Marketing is too important to be left to the marketing department
Many years ago at a Cranfield presentation I listened intently to a speech by Professor Malcolm McDonald (author of more marketing planning books than my dog’s had hot dinners). One of the most striking things he said that day was this: “marketing is too important to be left to the marketing department“. What did he mean? Why was he writing his own suicide note? Because he knew something that many companies still don’t get – marketing is not a departmental function, it’s a way of life.
Over the years I’ve witnessed many marketing outrages whether within publishing or without. Take the customer services executive at a well known “professional” publisher who asked a customer how much they earned, before telling him that if he earned that much he could afford the company’s prices. Or take the marketing executive who unilaterally decided to reduce prices to generate orders, irrespective of profit impact. Or the bookselling webpage that leads you to an error link. Or the marketing executive with too much to do and not enough time to do it…
Marketing is nothing to do with one department. It’s to do with the customer’s experience, strategically managed. When they view the website, order a book, contact customer services, read about you in the press, speak to reception, attend a book launch, have a complaint. So it is that marketing management is less about functional departmental delivery and more about strategic brand management.
Marketing jargon calls this the management of brand “touch points”. Such hideous neologism does disservice to the output of such an approach: the satisfaction of all stakeholders (customers or otherwise) when they come into contact with you. Practised well, a brand management strategy delivers warmth and loyalty far beyond the company’s investment in the process. Good business, after all, is where customers are not only attracted but also retained by the consistent delivery of excellence. And, as we saw in a recent Brand Day Out post, failure to deliver leads to value migration.
Of course, brand strategies are one thing, time and resource another. Recently, some authors, weary beyond testing of the inefficiencies of marketing functionality within publishing companies, have taken the bull by the horns and started to do their own marketing using social media.
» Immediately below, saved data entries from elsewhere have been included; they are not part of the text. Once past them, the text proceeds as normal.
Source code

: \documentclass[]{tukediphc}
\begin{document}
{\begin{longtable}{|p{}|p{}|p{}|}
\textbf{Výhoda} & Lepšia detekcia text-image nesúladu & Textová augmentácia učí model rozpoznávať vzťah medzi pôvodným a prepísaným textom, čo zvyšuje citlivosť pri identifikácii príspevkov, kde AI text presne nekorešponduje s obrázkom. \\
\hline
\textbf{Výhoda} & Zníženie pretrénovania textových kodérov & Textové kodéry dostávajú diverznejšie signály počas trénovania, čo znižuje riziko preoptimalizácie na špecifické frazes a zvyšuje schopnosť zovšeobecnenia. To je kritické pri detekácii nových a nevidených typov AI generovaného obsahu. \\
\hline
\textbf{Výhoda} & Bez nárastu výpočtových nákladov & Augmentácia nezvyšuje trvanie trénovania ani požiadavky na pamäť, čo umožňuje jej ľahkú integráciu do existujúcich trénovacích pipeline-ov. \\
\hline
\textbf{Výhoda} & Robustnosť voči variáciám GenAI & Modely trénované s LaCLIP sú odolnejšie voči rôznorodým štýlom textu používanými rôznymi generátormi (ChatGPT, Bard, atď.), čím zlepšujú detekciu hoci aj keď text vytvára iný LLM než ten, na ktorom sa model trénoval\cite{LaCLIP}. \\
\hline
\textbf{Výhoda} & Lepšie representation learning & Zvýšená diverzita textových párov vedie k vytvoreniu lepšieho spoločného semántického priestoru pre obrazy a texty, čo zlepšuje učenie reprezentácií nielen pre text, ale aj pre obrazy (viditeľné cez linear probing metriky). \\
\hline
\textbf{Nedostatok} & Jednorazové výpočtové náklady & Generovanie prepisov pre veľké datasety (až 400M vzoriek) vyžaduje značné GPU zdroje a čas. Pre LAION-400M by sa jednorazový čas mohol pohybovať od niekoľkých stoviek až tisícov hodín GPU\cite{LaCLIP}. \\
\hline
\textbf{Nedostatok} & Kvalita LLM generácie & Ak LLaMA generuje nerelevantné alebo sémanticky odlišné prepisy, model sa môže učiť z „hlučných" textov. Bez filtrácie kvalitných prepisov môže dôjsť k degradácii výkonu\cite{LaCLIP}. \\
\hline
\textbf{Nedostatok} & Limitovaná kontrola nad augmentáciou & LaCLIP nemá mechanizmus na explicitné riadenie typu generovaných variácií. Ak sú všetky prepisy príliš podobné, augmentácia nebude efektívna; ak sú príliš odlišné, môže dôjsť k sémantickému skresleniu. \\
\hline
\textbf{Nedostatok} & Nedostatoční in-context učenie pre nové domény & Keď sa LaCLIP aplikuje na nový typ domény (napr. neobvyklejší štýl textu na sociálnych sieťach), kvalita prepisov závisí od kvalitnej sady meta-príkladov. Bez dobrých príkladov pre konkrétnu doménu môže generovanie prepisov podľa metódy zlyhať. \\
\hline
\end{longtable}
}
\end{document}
We know about people such as Seth Godin but it’s not just the “big boys” who are at it. The Internet Writing Journal has produced a list of the best author blogs – revealing that authors who tire of publisher indolence simply go out there and do it for themselves.
Does this say to publishers that they need to get their act together? In some ways yes but, in other ways, it shows us that the best authors are those who are also excited enough about their work as to shout about it. Publishers are simply not profitable enough to hire the number of people that would be necessary to promote and market their entire portfolio. But they can create the right environment to promote profitable interaction between publishing company, authors and consumers; this interaction should be focus of their marketing functionality.
This is not a new discipline of course. Indeed, in the Thirteenth Century Song of Lewes, its author writes “True liberty is not lost by wholesome restraint, true power does not disappear under regulated compulsion … Mutual dependence is right. Let a prince so reign that he may never find it necessary to avoid depending on his subjects … Law is like fire, for it lights as truth, warms as charity, burns as zeal; with these virtues as his guides, the king will rule well“.
And so will the publisher (well, maybe not rule, but at least operate). Create a collaborative environment and your business will flourish. Restrain it by dogma and old logic and it will surely die. Marketing is indeed too important to be left to the marketing department. But it is also to powerful to be left un-managed. It’s a dangerous beast!